Marco Adaggio

Personal information
- Date of birth: 6 October 1987 (age 38)
- Place of birth: Málaga, Spain
- Position: Striker

Youth career
- Shrewsbury Town

Senior career*
- Years: Team / Apps / (Gls)
- 2004–2007: Shrewsbury Town / 10 / (0)
- 2006: → AFC Telford United (loan) / 3 / (0)
- 2007: Bangor City / 8 / (2)
- 2007–2008: Stafford Rangers / 24 / (6)
- 2008–2010: Worcester City / 33 / (15)
- 2010–2011: Redditch United
- 2011: Nantwich Town
- 201?–201?: Rushall Olympic
- 201?–201?: Newcastle Town
- 201?–2013: Ellesmere Rangers / 3 / (1)
- 2013: AFC Telford United / 6 / (0)
- 2013: Chasetown / 5 / (3)
- 2013–2014: Ellesmere Rangers / 38 / (40)
- 2014–2016: Hinckley / 47 / (35)
- 2016: Chasetown
- 2016–2019: Highgate United
- 2019–2020: Worcester City
- 2020–2022: Ellesmere Rangers

= Marco Adaggio =

English footballer (b. 1987)

Marco Adaggio (born 6 October 1987) is an English-Italian retired footballer who played as a striker.

==Career==
Born to Italian and English parents in Málaga, Spain, Adaggio moved to Shropshire, England aged 11, having spent his earlier childhood in Naples and Rimini, Italy. He joined the Centre of Excellence of local club Shrewsbury Town.

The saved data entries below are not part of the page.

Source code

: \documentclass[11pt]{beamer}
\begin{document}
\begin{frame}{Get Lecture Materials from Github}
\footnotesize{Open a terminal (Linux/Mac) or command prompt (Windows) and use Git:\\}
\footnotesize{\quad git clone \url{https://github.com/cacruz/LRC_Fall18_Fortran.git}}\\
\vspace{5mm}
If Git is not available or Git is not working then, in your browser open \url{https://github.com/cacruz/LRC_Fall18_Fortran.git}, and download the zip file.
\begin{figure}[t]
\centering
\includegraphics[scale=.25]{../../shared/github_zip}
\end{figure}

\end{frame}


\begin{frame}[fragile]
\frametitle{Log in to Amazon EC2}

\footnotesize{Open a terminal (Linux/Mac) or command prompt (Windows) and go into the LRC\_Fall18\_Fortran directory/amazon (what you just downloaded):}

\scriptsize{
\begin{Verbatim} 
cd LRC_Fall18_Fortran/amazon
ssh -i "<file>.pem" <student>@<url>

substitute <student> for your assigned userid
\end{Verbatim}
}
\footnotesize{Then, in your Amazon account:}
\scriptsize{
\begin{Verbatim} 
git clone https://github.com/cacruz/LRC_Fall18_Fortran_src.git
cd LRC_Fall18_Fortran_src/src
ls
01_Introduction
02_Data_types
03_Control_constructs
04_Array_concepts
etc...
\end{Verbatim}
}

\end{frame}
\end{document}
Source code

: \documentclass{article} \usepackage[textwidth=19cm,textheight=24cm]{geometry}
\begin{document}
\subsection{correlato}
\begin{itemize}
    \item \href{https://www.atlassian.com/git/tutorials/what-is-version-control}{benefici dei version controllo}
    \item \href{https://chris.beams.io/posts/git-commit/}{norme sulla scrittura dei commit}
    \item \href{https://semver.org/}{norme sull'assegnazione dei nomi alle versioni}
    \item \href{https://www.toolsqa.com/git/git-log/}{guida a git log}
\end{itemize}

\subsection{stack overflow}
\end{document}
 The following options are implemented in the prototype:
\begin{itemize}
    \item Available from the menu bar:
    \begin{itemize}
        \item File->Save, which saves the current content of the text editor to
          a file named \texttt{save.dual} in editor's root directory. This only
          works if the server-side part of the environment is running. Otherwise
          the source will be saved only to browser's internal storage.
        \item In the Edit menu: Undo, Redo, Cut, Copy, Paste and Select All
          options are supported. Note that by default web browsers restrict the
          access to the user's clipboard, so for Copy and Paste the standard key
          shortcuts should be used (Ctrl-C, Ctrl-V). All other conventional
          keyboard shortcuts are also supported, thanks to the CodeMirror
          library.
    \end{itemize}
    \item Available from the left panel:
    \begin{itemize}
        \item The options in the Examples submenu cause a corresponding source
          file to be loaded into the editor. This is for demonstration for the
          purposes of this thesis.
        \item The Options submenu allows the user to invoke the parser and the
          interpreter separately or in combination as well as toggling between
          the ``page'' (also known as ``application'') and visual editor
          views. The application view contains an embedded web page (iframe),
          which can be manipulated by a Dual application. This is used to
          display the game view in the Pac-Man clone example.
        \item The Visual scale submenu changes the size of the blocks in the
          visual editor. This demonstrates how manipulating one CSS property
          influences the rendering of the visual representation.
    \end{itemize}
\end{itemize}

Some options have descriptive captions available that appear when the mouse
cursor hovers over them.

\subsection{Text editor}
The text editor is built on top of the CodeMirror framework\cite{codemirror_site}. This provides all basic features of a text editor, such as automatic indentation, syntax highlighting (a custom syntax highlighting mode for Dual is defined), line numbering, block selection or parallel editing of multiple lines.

Adaggio made his club début on 2 April 2005 in the 3–0 home win over Oxford United. On 18 April 2006 he made his tenth appearance for "the Shrews", all of which came as a substitute. Earlier in the season he had spent time on loan to local rivals AFC Telford United. At the end of the season, two years into his three-year scholarship programme, he was handed a professional contract.

Despite a few first team appearances for the club, Adaggio was unable to command a regular first-team place, and in January 2007 he was released by the club, along with fellow squad player Gavin Cadwallader. He subsequently joined Bangor City. At the end of the 2006–07 season, he was released by the club, and moved to Stafford Rangers.

After a summer-long trial at Kidderminster Harriers, Adaggio joined Worcester City in August 2008.

At the end of the 2008–09 season, Adaggio finished as the club's top scorer with 15 goals and signed a new one-year deal at the club. However, this was on reduced terms due to cost-cutting measures.

On 6 March 2013 he rejoined AFC Telford United until the end of the season. On 11 May 2013 he was released by Telford with five other players.

After being released by Telford, he joined up with Chasetown in pre season. He then agreed a deal for the upcoming season.

Having taken a step down to concentrate on a career in coaching, scoring 40 goals in 38 appearances while playing for Ellesmere Rangers in the West Midlands Regional League, Adaggio signed for Hinckley for the 2014–15 season. Adaggio played two seasons for the newly formed club eventually scoring 48 goals in a total of 60 appearances, before moving back to Chasetown in March 2016.